* _PROBLEM_:
Copy the entries character for character.

* _EXERCISE INPUT_:
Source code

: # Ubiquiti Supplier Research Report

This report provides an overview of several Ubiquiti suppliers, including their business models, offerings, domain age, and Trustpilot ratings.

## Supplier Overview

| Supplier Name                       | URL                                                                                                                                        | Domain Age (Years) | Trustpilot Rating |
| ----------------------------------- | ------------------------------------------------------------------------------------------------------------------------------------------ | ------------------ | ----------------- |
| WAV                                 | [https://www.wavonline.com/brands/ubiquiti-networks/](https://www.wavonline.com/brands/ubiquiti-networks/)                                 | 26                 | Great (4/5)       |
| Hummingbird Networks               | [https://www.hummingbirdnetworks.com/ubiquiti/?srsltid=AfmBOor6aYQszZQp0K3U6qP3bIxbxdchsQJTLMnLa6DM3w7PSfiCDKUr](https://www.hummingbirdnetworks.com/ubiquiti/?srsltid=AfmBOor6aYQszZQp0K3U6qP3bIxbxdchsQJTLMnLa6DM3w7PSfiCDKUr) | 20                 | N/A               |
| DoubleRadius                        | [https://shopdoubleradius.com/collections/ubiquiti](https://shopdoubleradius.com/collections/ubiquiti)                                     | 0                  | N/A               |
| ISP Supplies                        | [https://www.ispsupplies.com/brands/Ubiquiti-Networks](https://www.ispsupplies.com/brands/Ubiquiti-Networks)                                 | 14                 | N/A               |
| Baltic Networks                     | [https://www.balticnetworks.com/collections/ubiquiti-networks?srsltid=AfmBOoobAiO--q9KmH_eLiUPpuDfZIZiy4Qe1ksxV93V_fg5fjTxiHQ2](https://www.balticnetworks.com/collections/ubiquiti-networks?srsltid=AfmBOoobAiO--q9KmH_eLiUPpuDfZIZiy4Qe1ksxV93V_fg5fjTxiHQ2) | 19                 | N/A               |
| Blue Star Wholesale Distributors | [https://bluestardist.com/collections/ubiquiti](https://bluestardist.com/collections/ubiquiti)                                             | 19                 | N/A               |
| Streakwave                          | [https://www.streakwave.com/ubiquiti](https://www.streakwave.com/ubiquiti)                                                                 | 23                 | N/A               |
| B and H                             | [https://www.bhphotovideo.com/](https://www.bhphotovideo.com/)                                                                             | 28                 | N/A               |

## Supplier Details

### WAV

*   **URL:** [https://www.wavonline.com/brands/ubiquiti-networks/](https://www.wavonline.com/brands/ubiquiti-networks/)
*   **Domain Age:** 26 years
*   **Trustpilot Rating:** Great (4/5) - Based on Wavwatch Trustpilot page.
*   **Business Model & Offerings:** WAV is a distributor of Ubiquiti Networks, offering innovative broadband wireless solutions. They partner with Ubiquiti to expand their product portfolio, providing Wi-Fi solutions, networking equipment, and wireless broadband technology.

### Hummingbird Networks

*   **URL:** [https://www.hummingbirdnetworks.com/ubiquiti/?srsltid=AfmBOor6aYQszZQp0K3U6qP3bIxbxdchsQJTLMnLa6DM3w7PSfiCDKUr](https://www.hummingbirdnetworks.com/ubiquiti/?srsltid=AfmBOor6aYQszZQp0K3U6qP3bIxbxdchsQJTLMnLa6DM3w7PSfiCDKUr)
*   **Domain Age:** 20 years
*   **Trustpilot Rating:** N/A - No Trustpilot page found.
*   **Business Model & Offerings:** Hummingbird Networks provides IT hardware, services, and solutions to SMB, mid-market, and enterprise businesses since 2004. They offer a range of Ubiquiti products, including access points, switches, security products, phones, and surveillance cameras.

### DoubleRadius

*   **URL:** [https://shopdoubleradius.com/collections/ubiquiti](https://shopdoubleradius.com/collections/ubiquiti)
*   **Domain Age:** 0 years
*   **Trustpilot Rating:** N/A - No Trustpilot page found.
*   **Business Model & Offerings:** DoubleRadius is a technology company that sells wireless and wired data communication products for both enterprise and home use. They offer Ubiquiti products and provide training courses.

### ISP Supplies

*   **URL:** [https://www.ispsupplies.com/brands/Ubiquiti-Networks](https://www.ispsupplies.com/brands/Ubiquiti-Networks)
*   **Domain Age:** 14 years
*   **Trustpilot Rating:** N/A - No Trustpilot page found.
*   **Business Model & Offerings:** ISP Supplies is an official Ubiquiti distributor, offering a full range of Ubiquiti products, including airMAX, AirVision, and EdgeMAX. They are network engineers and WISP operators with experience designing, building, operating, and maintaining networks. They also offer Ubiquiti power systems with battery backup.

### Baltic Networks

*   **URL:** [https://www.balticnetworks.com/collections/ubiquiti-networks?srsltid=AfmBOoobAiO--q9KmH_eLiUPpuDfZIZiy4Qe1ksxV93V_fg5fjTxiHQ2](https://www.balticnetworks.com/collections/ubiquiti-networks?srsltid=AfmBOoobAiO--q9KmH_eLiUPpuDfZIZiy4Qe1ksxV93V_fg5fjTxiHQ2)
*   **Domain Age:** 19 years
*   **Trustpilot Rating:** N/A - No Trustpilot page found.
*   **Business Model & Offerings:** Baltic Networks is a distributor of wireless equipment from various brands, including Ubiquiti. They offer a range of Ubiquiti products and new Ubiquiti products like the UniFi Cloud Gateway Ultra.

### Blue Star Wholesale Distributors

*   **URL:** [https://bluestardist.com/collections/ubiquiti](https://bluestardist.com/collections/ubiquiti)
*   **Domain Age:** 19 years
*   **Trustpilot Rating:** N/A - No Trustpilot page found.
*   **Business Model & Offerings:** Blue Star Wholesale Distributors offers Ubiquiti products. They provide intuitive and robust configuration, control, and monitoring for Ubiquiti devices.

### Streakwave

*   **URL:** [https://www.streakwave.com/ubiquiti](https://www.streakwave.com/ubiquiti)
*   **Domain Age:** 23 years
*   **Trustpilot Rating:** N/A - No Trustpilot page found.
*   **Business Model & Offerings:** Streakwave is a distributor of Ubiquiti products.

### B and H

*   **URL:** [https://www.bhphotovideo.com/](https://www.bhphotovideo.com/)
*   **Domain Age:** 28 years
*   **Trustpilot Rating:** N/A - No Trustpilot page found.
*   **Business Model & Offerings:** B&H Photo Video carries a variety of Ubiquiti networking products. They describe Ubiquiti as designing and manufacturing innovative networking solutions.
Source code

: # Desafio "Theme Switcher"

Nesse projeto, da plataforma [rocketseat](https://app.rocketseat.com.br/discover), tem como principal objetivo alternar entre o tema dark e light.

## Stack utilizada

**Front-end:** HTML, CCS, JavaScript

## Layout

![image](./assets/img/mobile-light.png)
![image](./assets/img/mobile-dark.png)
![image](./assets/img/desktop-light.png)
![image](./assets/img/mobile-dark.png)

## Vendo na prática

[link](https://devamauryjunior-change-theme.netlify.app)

* _EXERCISE OUTPUT_:
Source code

: # Ubiquiti Supplier Research Report

This report provides an overview of several Ubiquiti suppliers, including their business models, offerings, domain age, and Trustpilot ratings.

## Supplier Overview

| Supplier Name                       | URL                                                                                                                                        | Domain Age (Years) | Trustpilot Rating |
| ----------------------------------- | ------------------------------------------------------------------------------------------------------------------------------------------ | ------------------ | ----------------- |
| WAV                                 | [https://www.wavonline.com/brands/ubiquiti-networks/](https://www.wavonline.com/brands/ubiquiti-networks/)                                 | 26                 | Great (4/5)       |
| Hummingbird Networks               | [https://www.hummingbirdnetworks.com/ubiquiti/?srsltid=AfmBOor6aYQszZQp0K3U6qP3bIxbxdchsQJTLMnLa6DM3w7PSfiCDKUr](https://www.hummingbirdnetworks.com/ubiquiti/?srsltid=AfmBOor6aYQszZQp0K3U6qP3bIxbxdchsQJTLMnLa6DM3w7PSfiCDKUr) | 20                 | N/A               |
| DoubleRadius                        | [https://shopdoubleradius.com/collections/ubiquiti](https://shopdoubleradius.com/collections/ubiquiti)                                     | 0                  | N/A               |
| ISP Supplies                        | [https://www.ispsupplies.com/brands/Ubiquiti-Networks](https://www.ispsupplies.com/brands/Ubiquiti-Networks)                                 | 14                 | N/A               |
| Baltic Networks                     | [https://www.balticnetworks.com/collections/ubiquiti-networks?srsltid=AfmBOoobAiO--q9KmH_eLiUPpuDfZIZiy4Qe1ksxV93V_fg5fjTxiHQ2](https://www.balticnetworks.com/collections/ubiquiti-networks?srsltid=AfmBOoobAiO--q9KmH_eLiUPpuDfZIZiy4Qe1ksxV93V_fg5fjTxiHQ2) | 19                 | N/A               |
| Blue Star Wholesale Distributors | [https://bluestardist.com/collections/ubiquiti](https://bluestardist.com/collections/ubiquiti)                                             | 19                 | N/A               |
| Streakwave                          | [https://www.streakwave.com/ubiquiti](https://www.streakwave.com/ubiquiti)                                                                 | 23                 | N/A               |
| B and H                             | [https://www.bhphotovideo.com/](https://www.bhphotovideo.com/)                                                                             | 28                 | N/A               |

## Supplier Details

### WAV

*   **URL:** [https://www.wavonline.com/brands/ubiquiti-networks/](https://www.wavonline.com/brands/ubiquiti-networks/)
*   **Domain Age:** 26 years
*   **Trustpilot Rating:** Great (4/5) - Based on Wavwatch Trustpilot page.
*   **Business Model & Offerings:** WAV is a distributor of Ubiquiti Networks, offering innovative broadband wireless solutions. They partner with Ubiquiti to expand their product portfolio, providing Wi-Fi solutions, networking equipment, and wireless broadband technology.

### Hummingbird Networks

*   **URL:** [https://www.hummingbirdnetworks.com/ubiquiti/?srsltid=AfmBOor6aYQszZQp0K3U6qP3bIxbxdchsQJTLMnLa6DM3w7PSfiCDKUr](https://www.hummingbirdnetworks.com/ubiquiti/?srsltid=AfmBOor6aYQszZQp0K3U6qP3bIxbxdchsQJTLMnLa6DM3w7PSfiCDKUr)
*   **Domain Age:** 20 years
*   **Trustpilot Rating:** N/A - No Trustpilot page found.
*   **Business Model & Offerings:** Hummingbird Networks provides IT hardware, services, and solutions to SMB, mid-market, and enterprise businesses since 2004. They offer a range of Ubiquiti products, including access points, switches, security products, phones, and surveillance cameras.

### DoubleRadius

*   **URL:** [https://shopdoubleradius.com/collections/ubiquiti](https://shopdoubleradius.com/collections/ubiquiti)
*   **Domain Age:** 0 years
*   **Trustpilot Rating:** N/A - No Trustpilot page found.
*   **Business Model & Offerings:** DoubleRadius is a technology company that sells wireless and wired data communication products for both enterprise and home use. They offer Ubiquiti products and provide training courses.

### ISP Supplies

*   **URL:** [https://www.ispsupplies.com/brands/Ubiquiti-Networks](https://www.ispsupplies.com/brands/Ubiquiti-Networks)
*   **Domain Age:** 14 years
*   **Trustpilot Rating:** N/A - No Trustpilot page found.
*   **Business Model & Offerings:** ISP Supplies is an official Ubiquiti distributor, offering a full range of Ubiquiti products, including airMAX, AirVision, and EdgeMAX. They are network engineers and WISP operators with experience designing, building, operating, and maintaining networks. They also offer Ubiquiti power systems with battery backup.

### Baltic Networks

*   **URL:** [https://www.balticnetworks.com/collections/ubiquiti-networks?srsltid=AfmBOoobAiO--q9KmH_eLiUPpuDfZIZiy4Qe1ksxV93V_fg5fjTxiHQ2](https://www.balticnetworks.com/collections/ubiquiti-networks?srsltid=AfmBOoobAiO--q9KmH_eLiUPpuDfZIZiy4Qe1ksxV93V_fg5fjTxiHQ2)
*   **Domain Age:** 19 years
*   **Trustpilot Rating:** N/A - No Trustpilot page found.
*   **Business Model & Offerings:** Baltic Networks is a distributor of wireless equipment from various brands, including Ubiquiti. They offer a range of Ubiquiti products and new Ubiquiti products like the UniFi Cloud Gateway Ultra.

### Blue Star Wholesale Distributors

*   **URL:** [https://bluestardist.com/collections/ubiquiti](https://bluestardist.com/collections/ubiquiti)
*   **Domain Age:** 19 years
*   **Trustpilot Rating:** N/A - No Trustpilot page found.
*   **Business Model & Offerings:** Blue Star Wholesale Distributors offers Ubiquiti products. They provide intuitive and robust configuration, control, and monitoring for Ubiquiti devices.

### Streakwave

*   **URL:** [https://www.streakwave.com/ubiquiti](https://www.streakwave.com/ubiquiti)
*   **Domain Age:** 23 years
*   **Trustpilot Rating:** N/A - No Trustpilot page found.
*   **Business Model & Offerings:** Streakwave is a distributor of Ubiquiti products.

### B and H

*   **URL:** [https://www.bhphotovideo.com/](https://www.bhphotovideo.com/)
*   **Domain Age:** 28 years
*   **Trustpilot Rating:** N/A - No Trustpilot page found.
*   **Business Model & Offerings:** B&H Photo Video carries a variety of Ubiquiti networking products. They describe Ubiquiti as designing and manufacturing innovative networking solutions.
Source code

: # Desafio "Theme Switcher"

Nesse projeto, da plataforma [rocketseat](https://app.rocketseat.com.br/discover), tem como principal objetivo alternar entre o tema dark e light.

## Stack utilizada

**Front-end:** HTML, CCS, JavaScript

## Layout

![image](./assets/img/mobile-light.png)
![image](./assets/img/mobile-dark.png)
![image](./assets/img/desktop-light.png)
![image](./assets/img/mobile-dark.png)

## Vendo na prática

[link](https://devamauryjunior-change-theme.netlify.app)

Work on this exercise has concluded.